Gene Epstein of Barron’s explains in his latest column why inflation might be heading toward the targets the Federal Reserve has been watching.
Might there be a light at the end of the inflationary tunnel, signaling to the Federal Open Market Committee that inflation could soon be running near its target of 2%? The consumer price index for October, released last week, should have encouraged Yellen & Co. to expect that by January, 12-month gains on the CPI could indeed be running close to 2%.
In fact, actual inflation of 2% is not specifically required for an interest-rate hike. As the hawkishly tilted press release from the FOMC’s Oct. 28 meeting made clear, all that’s needed to trigger higher interest rates is that the committee be “reasonably confident that inflation will move back to its 2% objective over the medium term.”
You wouldn’t think that the October reading provided much cause for such confidence. The percentage gain on the headline index over 12 months—the FOMC’s chosen interval for tracking inflation—ran at just 0.2% through October, up from 0% in September. At that pace, it would take until next summer for the 2% goal to be realized.

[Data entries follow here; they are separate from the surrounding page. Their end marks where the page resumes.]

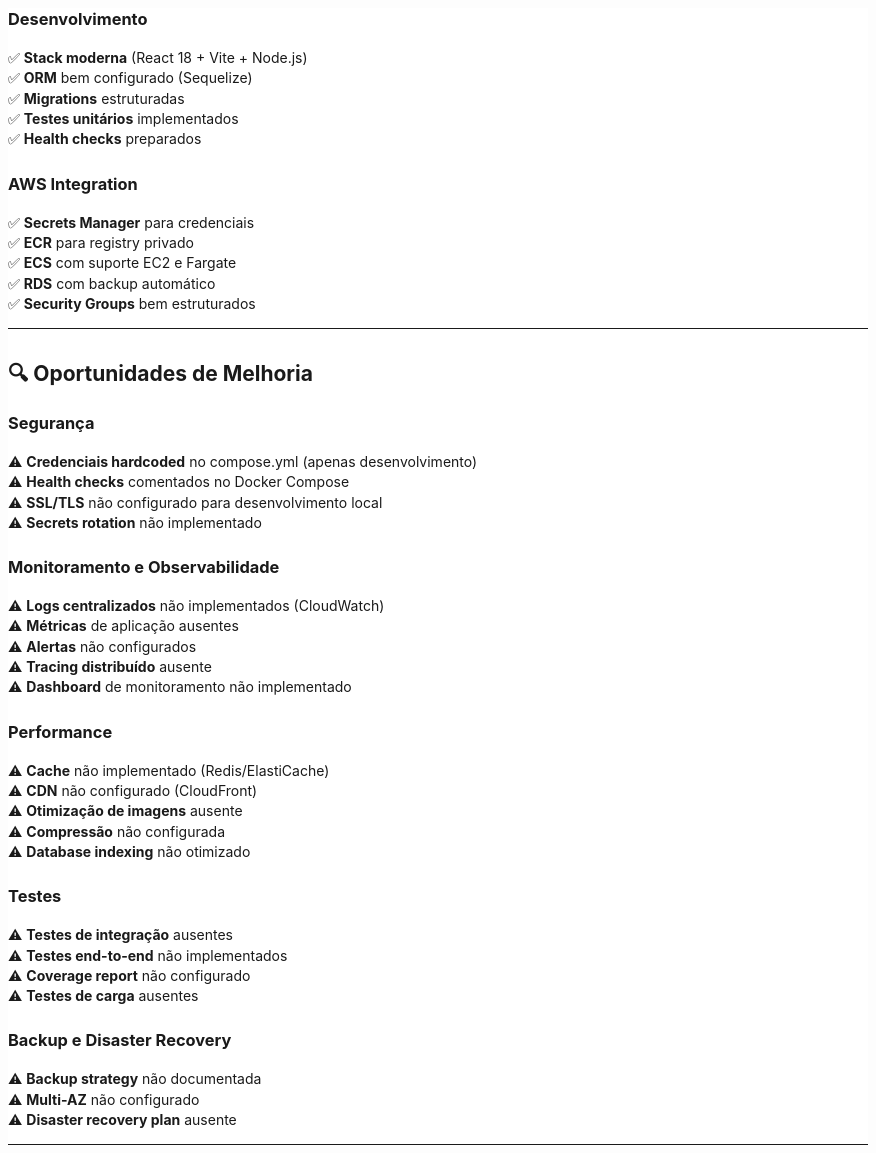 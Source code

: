 ### **Desenvolvimento**
✅ **Stack moderna** (React 18 + Vite + Node.js)  
✅ **ORM** bem configurado (Sequelize)  
✅ **Migrations** estruturadas  
✅ **Testes unitários** implementados  
✅ **Health checks** preparados

### **AWS Integration**
✅ **Secrets Manager** para credenciais  
✅ **ECR** para registry privado  
✅ **ECS** com suporte EC2 e Fargate  
✅ **RDS** com backup automático  
✅ **Security Groups** bem estruturados

---

## 🔍 **Oportunidades de Melhoria**

### **Segurança**
⚠️ **Credenciais hardcoded** no compose.yml (apenas desenvolvimento)  
⚠️ **Health checks** comentados no Docker Compose  
⚠️ **SSL/TLS** não configurado para desenvolvimento local  
⚠️ **Secrets rotation** não implementado

### **Monitoramento e Observabilidade**
⚠️ **Logs centralizados** não implementados (CloudWatch)  
⚠️ **Métricas** de aplicação ausentes  
⚠️ **Alertas** não configurados  
⚠️ **Tracing distribuído** ausente  
⚠️ **Dashboard** de monitoramento não implementado

### **Performance**
⚠️ **Cache** não implementado (Redis/ElastiCache)  
⚠️ **CDN** não configurado (CloudFront)  
⚠️ **Otimização de imagens** ausente  
⚠️ **Compressão** não configurada  
⚠️ **Database indexing** não otimizado

### **Testes**
⚠️ **Testes de integração** ausentes  
⚠️ **Testes end-to-end** não implementados  
⚠️ **Coverage report** não configurado  
⚠️ **Testes de carga** ausentes

### **Backup e Disaster Recovery**
⚠️ **Backup strategy** não documentada  
⚠️ **Multi-AZ** não configurado  
⚠️ **Disaster recovery plan** ausente

---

BUT THE ARITHMETIC OF the consumer price index’s components suggests that this January is more likely. Arithmetically separate the index into two parts: the energy component, and the all-items component, excluding energy. The energy reading then reveals itself as the swing factor.
The 12-month change in the all-items pace of inflation, excluding energy, ran at 1.9% through October. And so far this year, the 12-month change has been fluctuating in a narrow range between 1.7% and 1.9%. …
… RICHMOND FEDERAL RESERVE President Jeffrey Lacker, a hawk on raising short-term interest rates, has referred to “persistently strong consumption growth” as a key reason for his stance.
Lacker’s remark was questioned in light of what seemed to be weak retail spending in October. But the broad numbers bear him out. From the fourth quarter of 2014 through the third quarter of 2015, four-quarter growth in real consumer spending has consistently run at cyclical highs of 3.2% to 3.3%.